Because she worked with Dr. Ashley Eisenbach, DVM, that put her on a direct road to Bradley County.
“She was moving to Johnson City and this job had been offered to her,” Anderson recalled. “That’s how I found out about the job and one day a vet came in to get a health certificate and Ashley was just looking at me and giving me the eye and I said, ‘OK, do you know I could do that kind of stuff?’ and right away, she contacted the SPCA here.”
Anderson said she did not really know about all of the political drama that had surrounded the shelter coming into place, but she did know “this was something I wanted to do my whole life. It was my dream to run a shelter.”
She was impressed with much that had been set up, but a lot had not been put into place.
“We’re still making up paperwork for fosters with intent to adopt, rescues ... everybody has to do an application for everything now,” Anderson said. “When I first got here, that wasn’t happening.”
She said they are now “putting stuff into place that needed to be put into place already.”
“I kind of look at it as a fresh start right now,” Anderson said.
Starting fresh is not unappealing to Anderson.
“I kind of like this better, because I can adapt it to what I know is best from past jobs at shelters. That has been a good thing,” she said.
Those pieces are slowly coming together with new coats of paint and a new “sick room” where animals with illnesses can be quarantined from the other population.
Anderson is energy in a bottle when it comes to her care for the local animals, and the joy is tangible when she embraces one of the dogs or cats in the shelter.
That’s where the hard part of running the shelter comes in.
“The hardest part of running the shelter is the attachment and then they have to leave,” Anderson said.
The other hard part she says is “there’s never enough time to get things done.”
“I tried to take two days off last weekend because my boys were in for the summer, but it didn’t work,” she said. “I was in here half days for both days.”
She said she was going to have a full day off on Sunday, and was told by SPCA volunteers and staff that if she pulled in, “We are making you leave.”
She said she is feeling the support of the SPCA board, volunteers and County Commission.
“They have all been wonderful,” Anderson said.
Much of that either came to fruition or was cemented after June 11.
Anderson could not have imagined her dream being abruptly interrupted by the most nightmarish of scenarios an animal lover could encounter.
The nightmare occurred June 11, when Anderson saw the indescribable conditions in which more than 240 dogs were being kept, and it was a trial by fire.
The dogs, with the help of the Humane Society of America and other organizations, have now been taken to safe places where they have better hopes of adoption.
“I really wanted to adopt some of the dogs out of here ourselves.
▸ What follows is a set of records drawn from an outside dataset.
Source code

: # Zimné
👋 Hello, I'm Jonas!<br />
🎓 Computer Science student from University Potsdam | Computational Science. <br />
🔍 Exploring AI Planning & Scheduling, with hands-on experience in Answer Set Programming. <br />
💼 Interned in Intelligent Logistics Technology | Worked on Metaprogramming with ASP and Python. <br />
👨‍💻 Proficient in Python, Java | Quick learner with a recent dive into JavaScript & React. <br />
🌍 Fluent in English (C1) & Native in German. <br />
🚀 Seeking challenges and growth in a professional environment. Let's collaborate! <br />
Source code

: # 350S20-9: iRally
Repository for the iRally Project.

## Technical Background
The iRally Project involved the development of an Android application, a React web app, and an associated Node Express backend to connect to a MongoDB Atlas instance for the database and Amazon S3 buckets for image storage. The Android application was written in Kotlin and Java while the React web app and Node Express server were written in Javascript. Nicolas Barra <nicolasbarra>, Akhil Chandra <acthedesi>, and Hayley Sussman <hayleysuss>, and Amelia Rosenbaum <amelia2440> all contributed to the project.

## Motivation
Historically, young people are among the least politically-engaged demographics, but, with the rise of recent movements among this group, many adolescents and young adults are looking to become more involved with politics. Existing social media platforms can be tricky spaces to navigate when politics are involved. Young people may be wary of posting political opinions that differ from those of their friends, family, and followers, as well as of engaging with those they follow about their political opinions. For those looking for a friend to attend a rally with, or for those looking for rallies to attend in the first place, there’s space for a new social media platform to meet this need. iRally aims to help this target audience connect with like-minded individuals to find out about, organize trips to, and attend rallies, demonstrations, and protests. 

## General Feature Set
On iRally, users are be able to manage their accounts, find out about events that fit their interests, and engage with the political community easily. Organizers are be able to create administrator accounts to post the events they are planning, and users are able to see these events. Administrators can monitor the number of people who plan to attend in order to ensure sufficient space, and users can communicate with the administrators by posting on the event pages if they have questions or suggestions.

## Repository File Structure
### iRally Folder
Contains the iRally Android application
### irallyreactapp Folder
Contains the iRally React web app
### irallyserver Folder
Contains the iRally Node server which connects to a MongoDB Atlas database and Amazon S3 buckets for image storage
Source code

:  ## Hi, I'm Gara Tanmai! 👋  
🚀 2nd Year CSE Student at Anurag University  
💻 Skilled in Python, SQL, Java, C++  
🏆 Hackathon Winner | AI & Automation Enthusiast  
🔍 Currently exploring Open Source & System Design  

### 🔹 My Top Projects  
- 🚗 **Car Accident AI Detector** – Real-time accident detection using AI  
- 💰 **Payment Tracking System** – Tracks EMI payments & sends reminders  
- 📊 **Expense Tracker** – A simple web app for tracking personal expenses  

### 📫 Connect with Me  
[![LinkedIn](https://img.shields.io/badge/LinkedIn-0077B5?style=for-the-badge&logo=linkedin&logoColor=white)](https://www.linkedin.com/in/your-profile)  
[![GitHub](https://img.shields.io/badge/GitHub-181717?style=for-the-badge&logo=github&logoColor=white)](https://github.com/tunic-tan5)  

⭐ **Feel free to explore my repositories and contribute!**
They were all ‘our dogs,’” Anderson said. “But, the Humane Society suggested they go to places where they have vets on staff. I just thought I shouldn’t be selfish because I want to adopt them out personally. They will be better there.”
She said that event may have been a turning point for the shelter and the SPCA and it may have actually turned into a positive.
“I think a lot of good is going to come out of that,” Anderson said. “It was very educational and from the git-go we didn’t know what to do. Nobody in Cleveland that I know has ever handled a situation like that.”
She said the good of what happened is if something similar should ever occur again, “We know how to handle it better.
“We do make mistakes. We’re not perfect. We’re brand new, and we learn from those mistakes and get better,” she said.
Anderson said as for the goals she has for the shelter, it may be at 30 percent of where she wants it to go.
But, despite the long hours and the emotional nature of the job, she keep it very much in perspective.
“This is a labor of love, and for awhile I did feel like I was burning out,” Anderson said. “When it comes to something like this, you just have to remember your dreams and your focus and what’s really important. You have to remember there will be roadblocks along the way, but that just makes us better.”